==== Provided entries
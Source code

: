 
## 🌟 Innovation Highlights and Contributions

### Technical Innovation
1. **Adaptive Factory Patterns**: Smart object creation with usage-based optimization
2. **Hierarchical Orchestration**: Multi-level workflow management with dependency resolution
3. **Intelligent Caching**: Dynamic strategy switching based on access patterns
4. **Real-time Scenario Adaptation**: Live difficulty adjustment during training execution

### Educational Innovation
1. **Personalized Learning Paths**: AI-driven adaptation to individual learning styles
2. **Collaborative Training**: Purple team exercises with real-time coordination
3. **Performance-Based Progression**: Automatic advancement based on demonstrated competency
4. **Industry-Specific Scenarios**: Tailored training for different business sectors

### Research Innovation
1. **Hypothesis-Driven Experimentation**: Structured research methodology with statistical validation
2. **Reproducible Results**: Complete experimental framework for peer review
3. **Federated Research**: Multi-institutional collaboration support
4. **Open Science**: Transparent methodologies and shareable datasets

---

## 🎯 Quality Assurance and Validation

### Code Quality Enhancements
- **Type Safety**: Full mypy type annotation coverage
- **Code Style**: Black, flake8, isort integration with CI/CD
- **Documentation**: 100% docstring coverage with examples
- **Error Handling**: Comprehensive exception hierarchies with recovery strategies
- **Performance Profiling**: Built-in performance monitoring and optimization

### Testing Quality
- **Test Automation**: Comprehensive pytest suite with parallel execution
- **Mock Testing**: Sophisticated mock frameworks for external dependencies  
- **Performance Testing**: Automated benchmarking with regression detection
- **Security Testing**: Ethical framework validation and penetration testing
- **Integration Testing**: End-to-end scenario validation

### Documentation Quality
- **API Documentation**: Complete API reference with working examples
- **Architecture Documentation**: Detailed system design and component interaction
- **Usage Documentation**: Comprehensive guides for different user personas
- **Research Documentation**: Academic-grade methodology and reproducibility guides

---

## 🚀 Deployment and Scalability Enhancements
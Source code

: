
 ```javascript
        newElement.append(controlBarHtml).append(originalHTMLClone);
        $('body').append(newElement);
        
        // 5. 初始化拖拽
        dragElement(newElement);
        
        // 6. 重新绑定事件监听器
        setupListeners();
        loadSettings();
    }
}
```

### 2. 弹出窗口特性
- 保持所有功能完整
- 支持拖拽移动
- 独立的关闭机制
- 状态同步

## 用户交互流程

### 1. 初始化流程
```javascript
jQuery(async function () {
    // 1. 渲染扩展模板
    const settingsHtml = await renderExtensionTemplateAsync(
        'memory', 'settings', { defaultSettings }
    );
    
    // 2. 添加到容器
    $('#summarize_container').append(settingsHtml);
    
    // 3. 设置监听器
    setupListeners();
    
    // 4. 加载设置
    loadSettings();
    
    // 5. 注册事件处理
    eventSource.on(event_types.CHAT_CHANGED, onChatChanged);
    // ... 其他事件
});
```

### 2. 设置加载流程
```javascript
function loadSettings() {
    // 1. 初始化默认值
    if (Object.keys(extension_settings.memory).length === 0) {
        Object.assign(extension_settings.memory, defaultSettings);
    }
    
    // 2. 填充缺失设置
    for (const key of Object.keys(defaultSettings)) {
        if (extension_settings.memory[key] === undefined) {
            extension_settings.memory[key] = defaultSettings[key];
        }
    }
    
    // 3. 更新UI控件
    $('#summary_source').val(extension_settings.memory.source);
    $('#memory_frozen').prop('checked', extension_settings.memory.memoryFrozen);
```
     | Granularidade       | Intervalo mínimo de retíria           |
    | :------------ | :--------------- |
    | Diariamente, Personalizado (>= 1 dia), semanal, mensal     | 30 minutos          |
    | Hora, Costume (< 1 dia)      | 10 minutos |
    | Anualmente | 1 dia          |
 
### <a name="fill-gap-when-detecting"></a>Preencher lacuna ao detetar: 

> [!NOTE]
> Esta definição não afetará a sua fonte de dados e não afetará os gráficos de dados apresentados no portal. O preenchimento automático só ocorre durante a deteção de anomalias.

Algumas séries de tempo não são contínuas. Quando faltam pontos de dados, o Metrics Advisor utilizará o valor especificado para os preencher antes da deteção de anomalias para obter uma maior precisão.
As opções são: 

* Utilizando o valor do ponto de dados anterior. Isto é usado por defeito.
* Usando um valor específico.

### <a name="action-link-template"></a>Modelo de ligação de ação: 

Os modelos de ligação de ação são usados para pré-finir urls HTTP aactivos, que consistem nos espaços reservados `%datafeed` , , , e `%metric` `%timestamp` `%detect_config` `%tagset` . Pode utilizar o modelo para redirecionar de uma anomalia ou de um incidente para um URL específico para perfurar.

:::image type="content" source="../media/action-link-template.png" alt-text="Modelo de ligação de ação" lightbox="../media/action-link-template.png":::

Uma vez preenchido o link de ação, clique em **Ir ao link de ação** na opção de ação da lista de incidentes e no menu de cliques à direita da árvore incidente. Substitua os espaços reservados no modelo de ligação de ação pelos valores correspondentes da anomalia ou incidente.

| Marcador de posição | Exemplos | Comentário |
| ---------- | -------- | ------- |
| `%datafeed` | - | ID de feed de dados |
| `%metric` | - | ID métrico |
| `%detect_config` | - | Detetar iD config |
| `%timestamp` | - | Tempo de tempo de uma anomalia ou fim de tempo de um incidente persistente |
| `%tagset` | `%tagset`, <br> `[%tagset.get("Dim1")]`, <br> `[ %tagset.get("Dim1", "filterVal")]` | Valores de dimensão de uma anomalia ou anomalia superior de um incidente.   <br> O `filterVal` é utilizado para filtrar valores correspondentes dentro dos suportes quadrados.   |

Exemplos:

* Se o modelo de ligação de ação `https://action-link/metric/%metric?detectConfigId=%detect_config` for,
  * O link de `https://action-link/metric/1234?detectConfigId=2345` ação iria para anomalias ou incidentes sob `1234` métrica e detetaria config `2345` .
========
▶ [About this task]: Going through the material above, work out how many lines contain the string "Multi" and give only that figure.

▶ [Answer to this task]: 2